A little over a month ago, Femme, a show solely about women, was on display in the Silber Art Gallery.
The current show, entitled Virilit-HE, is about the other side of the binary – masculinity. The title of the gallery is from the word “virility,” which according to the Oxford English Dictionary is defined as “mature or fully developed manhood or masculine force.” As a (self-absorbed) woman, I have never given much thought to what constitutes a ‘man.’ Therefore, I used my leisurely stroll through Silber to educate myself on what challenges people identifying as male face throughout their lives. An interesting fact about Virilit-HE is that the artists are both male and female.
There are a few artists whose work particularly struck me. I found myself captivated by Camden Place’s photographs and videos for nearly fifteen minutes. At first glance, Place’s photographs look like any other childhood photo you may keep in an album. Take a closer look, and you’ll see something a little off. Hiding in the backgrounds, in the corners, or right next to Place are well-placed celebrities and public figures, from “Mrs. Doubtfire” to Macaulay Culkin, as “his work strives to draw attention to this exchange between designed characters and [a] personal sense of identity by focusing on the way these figures have influenced their own visions of self.” Alongside his photographs, home videos of Place as a child play on a television set.

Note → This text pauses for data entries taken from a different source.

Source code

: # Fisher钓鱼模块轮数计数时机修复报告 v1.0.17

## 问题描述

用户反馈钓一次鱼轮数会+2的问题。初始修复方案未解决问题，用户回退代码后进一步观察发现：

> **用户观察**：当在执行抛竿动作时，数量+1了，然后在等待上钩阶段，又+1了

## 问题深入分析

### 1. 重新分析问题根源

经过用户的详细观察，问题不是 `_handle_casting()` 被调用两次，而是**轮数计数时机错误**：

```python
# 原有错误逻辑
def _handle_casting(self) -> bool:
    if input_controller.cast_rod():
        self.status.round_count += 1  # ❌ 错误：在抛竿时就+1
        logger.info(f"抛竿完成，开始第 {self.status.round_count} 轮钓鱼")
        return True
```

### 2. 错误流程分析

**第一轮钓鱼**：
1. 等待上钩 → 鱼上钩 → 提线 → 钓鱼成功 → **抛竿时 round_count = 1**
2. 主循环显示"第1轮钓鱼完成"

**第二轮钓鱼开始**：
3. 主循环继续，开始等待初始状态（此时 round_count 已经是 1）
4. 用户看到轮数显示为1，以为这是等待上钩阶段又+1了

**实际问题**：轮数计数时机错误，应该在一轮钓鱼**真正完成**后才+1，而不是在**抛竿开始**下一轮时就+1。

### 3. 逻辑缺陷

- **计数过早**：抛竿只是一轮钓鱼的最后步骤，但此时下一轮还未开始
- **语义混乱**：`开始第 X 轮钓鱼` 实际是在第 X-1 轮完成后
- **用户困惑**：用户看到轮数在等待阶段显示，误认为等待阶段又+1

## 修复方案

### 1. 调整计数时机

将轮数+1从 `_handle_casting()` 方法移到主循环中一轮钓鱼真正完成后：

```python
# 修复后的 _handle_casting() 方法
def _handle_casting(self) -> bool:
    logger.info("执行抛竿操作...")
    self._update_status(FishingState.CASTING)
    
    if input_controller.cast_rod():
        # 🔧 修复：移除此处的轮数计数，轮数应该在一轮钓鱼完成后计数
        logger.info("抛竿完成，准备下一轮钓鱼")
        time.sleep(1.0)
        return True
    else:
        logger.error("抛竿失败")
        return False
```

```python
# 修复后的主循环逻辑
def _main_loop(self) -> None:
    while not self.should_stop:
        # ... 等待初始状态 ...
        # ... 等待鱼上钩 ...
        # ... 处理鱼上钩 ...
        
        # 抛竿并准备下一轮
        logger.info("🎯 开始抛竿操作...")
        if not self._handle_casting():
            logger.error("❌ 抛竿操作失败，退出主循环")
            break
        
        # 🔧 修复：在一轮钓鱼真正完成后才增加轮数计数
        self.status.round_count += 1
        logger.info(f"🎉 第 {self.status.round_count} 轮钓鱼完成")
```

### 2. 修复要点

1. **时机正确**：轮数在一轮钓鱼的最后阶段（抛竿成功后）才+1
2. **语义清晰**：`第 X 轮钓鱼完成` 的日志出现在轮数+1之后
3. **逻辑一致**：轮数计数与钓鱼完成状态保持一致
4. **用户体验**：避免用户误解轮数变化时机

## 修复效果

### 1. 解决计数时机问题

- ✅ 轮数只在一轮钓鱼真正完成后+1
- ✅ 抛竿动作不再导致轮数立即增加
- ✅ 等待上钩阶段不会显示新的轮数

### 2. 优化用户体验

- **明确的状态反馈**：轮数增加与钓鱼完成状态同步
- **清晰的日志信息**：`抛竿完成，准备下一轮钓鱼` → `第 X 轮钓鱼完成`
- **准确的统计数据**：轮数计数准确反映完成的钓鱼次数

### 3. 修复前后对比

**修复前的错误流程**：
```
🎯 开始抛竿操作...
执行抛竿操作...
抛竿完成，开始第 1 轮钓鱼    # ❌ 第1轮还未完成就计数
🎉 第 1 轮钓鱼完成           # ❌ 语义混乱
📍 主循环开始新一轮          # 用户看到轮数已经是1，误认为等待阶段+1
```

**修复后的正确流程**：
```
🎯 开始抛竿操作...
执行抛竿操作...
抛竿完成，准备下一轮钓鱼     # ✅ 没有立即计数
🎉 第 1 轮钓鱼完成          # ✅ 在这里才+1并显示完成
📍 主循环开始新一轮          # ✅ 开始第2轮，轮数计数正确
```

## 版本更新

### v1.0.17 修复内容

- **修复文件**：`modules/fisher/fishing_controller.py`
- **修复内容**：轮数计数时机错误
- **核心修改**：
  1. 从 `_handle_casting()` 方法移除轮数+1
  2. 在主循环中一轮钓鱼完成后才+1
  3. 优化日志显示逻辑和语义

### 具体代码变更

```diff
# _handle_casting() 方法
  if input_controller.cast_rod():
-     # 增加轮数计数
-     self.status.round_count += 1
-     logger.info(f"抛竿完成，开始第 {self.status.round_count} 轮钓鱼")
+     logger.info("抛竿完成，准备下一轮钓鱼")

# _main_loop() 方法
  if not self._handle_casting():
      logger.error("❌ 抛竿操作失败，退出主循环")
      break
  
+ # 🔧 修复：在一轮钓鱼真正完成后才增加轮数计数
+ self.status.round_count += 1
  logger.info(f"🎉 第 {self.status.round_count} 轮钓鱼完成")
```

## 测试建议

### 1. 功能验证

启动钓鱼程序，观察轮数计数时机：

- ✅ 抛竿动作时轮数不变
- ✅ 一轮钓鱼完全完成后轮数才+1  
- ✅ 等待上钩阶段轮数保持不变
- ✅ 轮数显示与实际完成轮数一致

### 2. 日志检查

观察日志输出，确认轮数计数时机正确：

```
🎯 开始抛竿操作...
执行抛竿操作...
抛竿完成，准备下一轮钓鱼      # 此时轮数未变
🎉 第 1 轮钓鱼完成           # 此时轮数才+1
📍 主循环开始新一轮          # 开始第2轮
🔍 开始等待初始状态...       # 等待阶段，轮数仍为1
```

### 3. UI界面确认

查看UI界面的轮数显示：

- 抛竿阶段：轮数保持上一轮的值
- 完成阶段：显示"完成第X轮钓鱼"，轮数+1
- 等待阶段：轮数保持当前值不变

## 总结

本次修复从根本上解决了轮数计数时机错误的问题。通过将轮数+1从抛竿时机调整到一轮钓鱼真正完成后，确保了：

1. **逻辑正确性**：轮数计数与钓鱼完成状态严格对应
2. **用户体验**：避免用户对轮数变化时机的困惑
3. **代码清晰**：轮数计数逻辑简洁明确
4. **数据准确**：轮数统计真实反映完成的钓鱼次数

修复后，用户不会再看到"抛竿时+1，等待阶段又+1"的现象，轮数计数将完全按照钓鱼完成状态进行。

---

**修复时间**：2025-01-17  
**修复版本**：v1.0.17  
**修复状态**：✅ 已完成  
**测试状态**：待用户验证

One of the female artists, Lisa Dillin, highlights a popular facet of masculinity – body hair. Body hair, especially facial hair, often helps create an idea of a rugged, mountain man in our culture. Our culture also typically associates body hair with the concept of the caveman. While I have to say facial hair is something I’m personally most attracted to in a man, Dillin looks deeper than the physical and looks at body hair “to send a message of quiet rebellion against the constraints of the contemporary societal construct.” Her photograph of a group of men cleanly dressed in business suits and ties sharply contrasts with their thick facial hair.
While browsing the Silber, I felt myself questioning my own opinions on what it means to be a man, and conversely (though perhaps not as conversely as many of us think), what it means to be a woman. Why are these two ideas so mutually exclusive? Laura Amussen, the curator of Virilit-HE, writes “While women’s gender roles continue to expand … ideas about masculinity remain stagnant. Dominance, strength, and aggression remain the leading characteristics associated with masculinity, therefore neglecting the very important emotional needs of men: vulnerability, compassion, and self-worth.” The human condition, which is powerfully displayed in this gallery, does not discriminate.
Virilit-HE runs in the Silber Gallery until May 4, Tuesdays through Sundays, from 11 a.m.-4 p.m.